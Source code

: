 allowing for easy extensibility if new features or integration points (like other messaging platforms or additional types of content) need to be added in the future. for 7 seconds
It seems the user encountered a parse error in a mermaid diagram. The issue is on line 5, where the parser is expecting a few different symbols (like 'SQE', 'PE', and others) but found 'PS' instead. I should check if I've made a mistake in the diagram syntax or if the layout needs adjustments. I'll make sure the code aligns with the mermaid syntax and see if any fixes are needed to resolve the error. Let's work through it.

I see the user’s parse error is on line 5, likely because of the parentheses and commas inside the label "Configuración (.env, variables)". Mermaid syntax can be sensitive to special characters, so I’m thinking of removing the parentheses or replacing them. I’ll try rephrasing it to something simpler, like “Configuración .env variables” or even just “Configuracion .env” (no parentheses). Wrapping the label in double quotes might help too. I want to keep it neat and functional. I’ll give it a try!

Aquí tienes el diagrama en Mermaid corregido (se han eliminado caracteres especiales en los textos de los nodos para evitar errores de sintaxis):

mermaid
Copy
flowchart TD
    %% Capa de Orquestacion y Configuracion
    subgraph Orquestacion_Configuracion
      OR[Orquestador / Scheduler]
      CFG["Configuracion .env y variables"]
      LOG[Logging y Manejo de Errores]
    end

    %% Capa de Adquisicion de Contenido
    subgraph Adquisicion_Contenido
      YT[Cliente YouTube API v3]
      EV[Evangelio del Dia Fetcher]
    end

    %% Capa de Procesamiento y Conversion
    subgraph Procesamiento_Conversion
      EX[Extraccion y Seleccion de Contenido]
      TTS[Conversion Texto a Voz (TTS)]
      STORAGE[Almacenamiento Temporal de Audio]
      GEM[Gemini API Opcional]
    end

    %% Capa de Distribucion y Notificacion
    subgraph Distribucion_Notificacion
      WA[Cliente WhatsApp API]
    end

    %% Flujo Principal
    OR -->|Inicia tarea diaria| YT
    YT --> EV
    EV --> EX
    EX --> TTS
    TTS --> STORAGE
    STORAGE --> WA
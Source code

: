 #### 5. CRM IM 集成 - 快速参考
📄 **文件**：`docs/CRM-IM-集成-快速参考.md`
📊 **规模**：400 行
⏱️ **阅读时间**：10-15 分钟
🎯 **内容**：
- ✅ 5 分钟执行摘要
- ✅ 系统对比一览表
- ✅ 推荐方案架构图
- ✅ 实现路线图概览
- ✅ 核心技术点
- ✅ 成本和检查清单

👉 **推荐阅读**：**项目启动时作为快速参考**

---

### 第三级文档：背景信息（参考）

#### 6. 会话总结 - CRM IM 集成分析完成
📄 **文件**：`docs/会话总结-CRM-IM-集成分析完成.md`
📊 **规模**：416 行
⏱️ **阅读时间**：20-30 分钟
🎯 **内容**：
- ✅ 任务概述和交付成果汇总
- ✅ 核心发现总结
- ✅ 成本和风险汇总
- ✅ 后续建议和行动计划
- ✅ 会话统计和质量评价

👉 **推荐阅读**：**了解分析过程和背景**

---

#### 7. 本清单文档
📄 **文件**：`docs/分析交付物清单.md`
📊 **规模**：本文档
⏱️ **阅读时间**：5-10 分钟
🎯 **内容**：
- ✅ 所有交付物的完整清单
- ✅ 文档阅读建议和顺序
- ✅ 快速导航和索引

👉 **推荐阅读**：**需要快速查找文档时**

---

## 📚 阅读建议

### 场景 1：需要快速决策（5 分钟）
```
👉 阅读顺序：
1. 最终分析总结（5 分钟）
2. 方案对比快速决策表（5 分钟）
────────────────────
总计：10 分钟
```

+++

**What you should do:**
Every single entry above has to be copied exactly.

**Answer box:**
Source code

: allowing for easy extensibility if new features or integration points (like other messaging platforms or additional types of content) need to be added in the future. for 7 seconds
It seems the user encountered a parse error in a mermaid diagram. The issue is on line 5, where the parser is expecting a few different symbols (like 'SQE', 'PE', and others) but found 'PS' instead. I should check if I've made a mistake in the diagram syntax or if the layout needs adjustments. I'll make sure the code aligns with the mermaid syntax and see if any fixes are needed to resolve the error. Let's work through it.

I see the user’s parse error is on line 5, likely because of the parentheses and commas inside the label "Configuración (.env, variables)". Mermaid syntax can be sensitive to special characters, so I’m thinking of removing the parentheses or replacing them. I’ll try rephrasing it to something simpler, like “Configuración .env variables” or even just “Configuracion .env” (no parentheses). Wrapping the label in double quotes might help too. I want to keep it neat and functional. I’ll give it a try!

Aquí tienes el diagrama en Mermaid corregido (se han eliminado caracteres especiales en los textos de los nodos para evitar errores de sintaxis):

mermaid
Copy
flowchart TD
    %% Capa de Orquestacion y Configuracion
    subgraph Orquestacion_Configuracion
      OR[Orquestador / Scheduler]
      CFG["Configuracion .env y variables"]
      LOG[Logging y Manejo de Errores]
    end

    %% Capa de Adquisicion de Contenido
    subgraph Adquisicion_Contenido
      YT[Cliente YouTube API v3]
      EV[Evangelio del Dia Fetcher]
    end

    %% Capa de Procesamiento y Conversion
    subgraph Procesamiento_Conversion
      EX[Extraccion y Seleccion de Contenido]
      TTS[Conversion Texto a Voz (TTS)]
      STORAGE[Almacenamiento Temporal de Audio]
      GEM[Gemini API Opcional]
    end

    %% Capa de Distribucion y Notificacion
    subgraph Distribucion_Notificacion
      WA[Cliente WhatsApp API]
    end

    %% Flujo Principal
    OR -->|Inicia tarea diaria| YT
    YT --> EV
    EV --> EX
    EX --> TTS
    TTS --> STORAGE
    STORAGE --> WA
Source code

: #### 5. CRM IM 集成 - 快速参考
📄 **文件**：`docs/CRM-IM-集成-快速参考.md`
📊 **规模**：400 行
⏱️ **阅读时间**：10-15 分钟
🎯 **内容**：
- ✅ 5 分钟执行摘要
- ✅ 系统对比一览表
- ✅ 推荐方案架构图
- ✅ 实现路线图概览
- ✅ 核心技术点
- ✅ 成本和检查清单

👉 **推荐阅读**：**项目启动时作为快速参考**

---

### 第三级文档：背景信息（参考）

#### 6. 会话总结 - CRM IM 集成分析完成
📄 **文件**：`docs/会话总结-CRM-IM-集成分析完成.md`
📊 **规模**：416 行
⏱️ **阅读时间**：20-30 分钟
🎯 **内容**：
- ✅ 任务概述和交付成果汇总
- ✅ 核心发现总结
- ✅ 成本和风险汇总
- ✅ 后续建议和行动计划
- ✅ 会话统计和质量评价

👉 **推荐阅读**：**了解分析过程和背景**

---

#### 7. 本清单文档
📄 **文件**：`docs/分析交付物清单.md`
📊 **规模**：本文档
⏱️ **阅读时间**：5-10 分钟
🎯 **内容**：
- ✅ 所有交付物的完整清单
- ✅ 文档阅读建议和顺序
- ✅ 快速导航和索引

👉 **推荐阅读**：**需要快速查找文档时**

---

## 📚 阅读建议

### 场景 1：需要快速决策（5 分钟）
```
👉 阅读顺序：
1. 最终分析总结（5 分钟）
2. 方案对比快速决策表（5 分钟）
────────────────────
总计：10 分钟
```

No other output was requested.